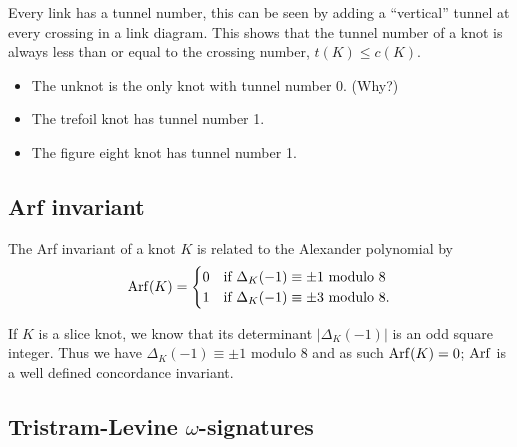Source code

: \begin{remark}
	Every link has a tunnel number, this can be seen by adding a ``vertical''
	tunnel at every crossing in a link diagram.
	This shows that the tunnel number of a knot is always less than or equal
	to the crossing number, $t(K) \le c(K)$.
\end{remark}

\begin{example}
	\begin{itemize}
		\item The unknot is the only knot with tunnel number 0. (Why?)
		\item The trefoil knot has tunnel number 1.
		\item The figure eight knot has tunnel number 1.
	\end{itemize}
\end{example}



\subsection{Arf invariant}

\begin{theorem}
	The Arf invariant of a knot $K$ is related to the Alexander polynomial by
	\begin{equation*}
		\operatorname{Arf}(K) =
		\begin{cases}
			0 & \textrm{if } \Delta_{K}(-1) \equiv \pm 1 \textrm{ modulo } 8 \\
			1 & \textrm{if } \Delta_{K}(-1) \equiv \pm 3 \textrm{ modulo } 8.
		\end{cases}
	\end{equation*}
\end{theorem}

\begin{remark}
	If $K$ is a slice knot, we know that its determinant
	$| \Delta_{K}(-1) |$ is an odd square integer.
	Thus we have $\Delta_{K}(-1) \equiv \pm 1 \textrm{ modulo } 8$
	and as such $\operatorname{Arf}(K) = 0$; $\operatorname{Arf}$ is a well defined concordance invariant.
\end{remark}


\subsection{Tristram-Levine $\omega$-signatures}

• What the exercise asks:
Each line above must be set down exactly, though no picture should be carried over.

• Answer box:
Source code

: \begin{remark}
	Every link has a tunnel number, this can be seen by adding a ``vertical''
	tunnel at every crossing in a link diagram.
	This shows that the tunnel number of a knot is always less than or equal
	to the crossing number, $t(K) \le c(K)$.
\end{remark}

\begin{example}
	\begin{itemize}
		\item The unknot is the only knot with tunnel number 0. (Why?)
		\item The trefoil knot has tunnel number 1.
		\item The figure eight knot has tunnel number 1.
	\end{itemize}
\end{example}



\subsection{Arf invariant}

\begin{theorem}
	The Arf invariant of a knot $K$ is related to the Alexander polynomial by
	\begin{equation*}
		\operatorname{Arf}(K) =
		\begin{cases}
			0 & \textrm{if } \Delta_{K}(-1) \equiv \pm 1 \textrm{ modulo } 8 \\
			1 & \textrm{if } \Delta_{K}(-1) \equiv \pm 3 \textrm{ modulo } 8.
		\end{cases}
	\end{equation*}
\end{theorem}

\begin{remark}
	If $K$ is a slice knot, we know that its determinant
	$| \Delta_{K}(-1) |$ is an odd square integer.
	Thus we have $\Delta_{K}(-1) \equiv \pm 1 \textrm{ modulo } 8$
	and as such $\operatorname{Arf}(K) = 0$; $\operatorname{Arf}$ is a well defined concordance invariant.
\end{remark}


\subsection{Tristram-Levine $\omega$-signatures}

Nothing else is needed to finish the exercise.